▶ **Directions**
Exactly the lines from the one that holds "Create a new" to the end of the data below: retype these and nothing else.

--- Supplied material ---

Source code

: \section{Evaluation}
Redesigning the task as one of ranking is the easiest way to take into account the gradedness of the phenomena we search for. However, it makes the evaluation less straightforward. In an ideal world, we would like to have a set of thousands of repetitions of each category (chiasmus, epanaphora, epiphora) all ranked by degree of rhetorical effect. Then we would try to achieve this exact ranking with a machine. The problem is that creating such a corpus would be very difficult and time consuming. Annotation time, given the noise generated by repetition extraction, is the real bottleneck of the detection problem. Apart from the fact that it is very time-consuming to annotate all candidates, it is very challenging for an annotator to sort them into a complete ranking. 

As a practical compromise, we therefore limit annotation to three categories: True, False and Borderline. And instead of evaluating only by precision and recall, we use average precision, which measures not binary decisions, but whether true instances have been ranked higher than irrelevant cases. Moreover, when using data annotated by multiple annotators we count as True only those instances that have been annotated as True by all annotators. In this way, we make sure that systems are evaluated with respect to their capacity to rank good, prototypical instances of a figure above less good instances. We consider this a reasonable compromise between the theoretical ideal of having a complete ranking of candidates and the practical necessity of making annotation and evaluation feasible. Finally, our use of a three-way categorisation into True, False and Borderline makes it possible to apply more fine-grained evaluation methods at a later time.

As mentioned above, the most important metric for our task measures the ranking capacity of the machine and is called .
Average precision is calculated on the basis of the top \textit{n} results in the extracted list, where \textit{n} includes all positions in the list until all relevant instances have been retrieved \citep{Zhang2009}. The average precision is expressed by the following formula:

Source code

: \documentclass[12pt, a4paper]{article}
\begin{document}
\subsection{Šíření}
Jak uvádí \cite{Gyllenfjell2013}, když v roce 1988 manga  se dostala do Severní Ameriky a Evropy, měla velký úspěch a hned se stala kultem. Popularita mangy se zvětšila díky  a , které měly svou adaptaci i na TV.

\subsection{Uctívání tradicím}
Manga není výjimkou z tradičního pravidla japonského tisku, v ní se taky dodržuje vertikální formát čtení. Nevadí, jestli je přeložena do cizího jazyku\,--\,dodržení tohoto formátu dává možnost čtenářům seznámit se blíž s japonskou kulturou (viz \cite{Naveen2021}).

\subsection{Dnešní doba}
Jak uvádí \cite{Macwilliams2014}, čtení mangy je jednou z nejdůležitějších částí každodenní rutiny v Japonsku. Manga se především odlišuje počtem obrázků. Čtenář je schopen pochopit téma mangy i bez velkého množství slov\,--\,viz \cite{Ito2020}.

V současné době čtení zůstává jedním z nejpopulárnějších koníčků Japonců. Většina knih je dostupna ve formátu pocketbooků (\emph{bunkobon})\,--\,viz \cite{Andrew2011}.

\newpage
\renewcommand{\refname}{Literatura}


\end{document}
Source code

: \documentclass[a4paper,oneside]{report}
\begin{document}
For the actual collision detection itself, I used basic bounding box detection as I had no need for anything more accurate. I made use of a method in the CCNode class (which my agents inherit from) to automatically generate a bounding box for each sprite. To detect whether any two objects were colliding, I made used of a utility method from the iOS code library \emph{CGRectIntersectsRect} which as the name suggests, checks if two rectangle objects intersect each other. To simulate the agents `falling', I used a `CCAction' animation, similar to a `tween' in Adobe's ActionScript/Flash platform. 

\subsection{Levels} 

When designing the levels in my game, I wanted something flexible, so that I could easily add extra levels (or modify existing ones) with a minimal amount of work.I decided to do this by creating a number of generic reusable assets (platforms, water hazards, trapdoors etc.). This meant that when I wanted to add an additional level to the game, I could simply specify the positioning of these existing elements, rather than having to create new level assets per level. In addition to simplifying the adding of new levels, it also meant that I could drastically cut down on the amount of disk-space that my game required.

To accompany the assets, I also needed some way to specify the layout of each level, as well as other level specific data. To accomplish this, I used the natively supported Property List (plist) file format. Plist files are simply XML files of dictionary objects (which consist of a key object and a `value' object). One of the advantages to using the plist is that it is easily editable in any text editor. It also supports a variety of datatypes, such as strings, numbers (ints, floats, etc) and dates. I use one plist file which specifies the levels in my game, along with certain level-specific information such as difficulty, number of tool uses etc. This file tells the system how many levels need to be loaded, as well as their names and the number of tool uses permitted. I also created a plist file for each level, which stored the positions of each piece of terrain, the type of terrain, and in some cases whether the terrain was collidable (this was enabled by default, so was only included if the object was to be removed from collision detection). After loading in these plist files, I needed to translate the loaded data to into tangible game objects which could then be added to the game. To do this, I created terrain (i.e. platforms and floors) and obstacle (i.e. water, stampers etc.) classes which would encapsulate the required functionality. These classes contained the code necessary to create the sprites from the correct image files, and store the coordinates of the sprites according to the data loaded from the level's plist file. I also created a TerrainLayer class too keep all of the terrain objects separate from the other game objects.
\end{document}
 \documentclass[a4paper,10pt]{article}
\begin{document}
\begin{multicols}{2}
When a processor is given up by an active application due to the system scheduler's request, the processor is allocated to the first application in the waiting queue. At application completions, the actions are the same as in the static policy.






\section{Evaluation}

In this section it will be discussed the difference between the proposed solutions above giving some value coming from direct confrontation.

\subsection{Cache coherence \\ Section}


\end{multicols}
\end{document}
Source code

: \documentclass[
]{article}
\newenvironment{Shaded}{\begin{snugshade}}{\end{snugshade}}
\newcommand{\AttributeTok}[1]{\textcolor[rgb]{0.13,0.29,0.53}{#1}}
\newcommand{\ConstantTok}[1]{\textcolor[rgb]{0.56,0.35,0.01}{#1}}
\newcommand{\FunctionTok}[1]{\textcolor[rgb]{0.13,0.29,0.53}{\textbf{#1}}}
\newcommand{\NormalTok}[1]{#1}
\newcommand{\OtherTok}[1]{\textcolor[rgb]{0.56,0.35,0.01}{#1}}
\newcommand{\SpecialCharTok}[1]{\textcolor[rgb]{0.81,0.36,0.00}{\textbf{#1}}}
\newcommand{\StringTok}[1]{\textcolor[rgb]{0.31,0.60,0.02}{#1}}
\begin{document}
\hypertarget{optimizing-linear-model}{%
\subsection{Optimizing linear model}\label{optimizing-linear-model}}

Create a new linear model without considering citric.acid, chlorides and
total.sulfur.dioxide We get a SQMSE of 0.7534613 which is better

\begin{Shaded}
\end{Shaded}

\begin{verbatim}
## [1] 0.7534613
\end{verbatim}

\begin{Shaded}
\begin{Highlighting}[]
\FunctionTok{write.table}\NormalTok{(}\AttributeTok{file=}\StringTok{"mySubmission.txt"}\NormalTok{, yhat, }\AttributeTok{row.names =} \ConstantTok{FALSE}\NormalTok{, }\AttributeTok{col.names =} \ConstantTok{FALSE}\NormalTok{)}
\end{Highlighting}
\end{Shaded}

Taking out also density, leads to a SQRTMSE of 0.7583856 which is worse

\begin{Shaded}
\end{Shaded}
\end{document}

---

▶ **Your solution**
Create a new linear model without considering citric.acid, chlorides and
total.sulfur.dioxide We get a SQMSE of 0.7534613 which is better

\begin{Shaded}
\end{Shaded}

\begin{verbatim}
## [1] 0.7534613
\end{verbatim}

\begin{Shaded}
\begin{Highlighting}[]
\FunctionTok{write.table}\NormalTok{(}\AttributeTok{file=}\StringTok{"mySubmission.txt"}\NormalTok{, yhat, }\AttributeTok{row.names =} \ConstantTok{FALSE}\NormalTok{, }\AttributeTok{col.names =} \ConstantTok{FALSE}\NormalTok{)}
\end{Highlighting}
\end{Shaded}

Taking out also density, leads to a SQRTMSE of 0.7583856 which is worse

\begin{Shaded}
\end{Shaded}
\end{document}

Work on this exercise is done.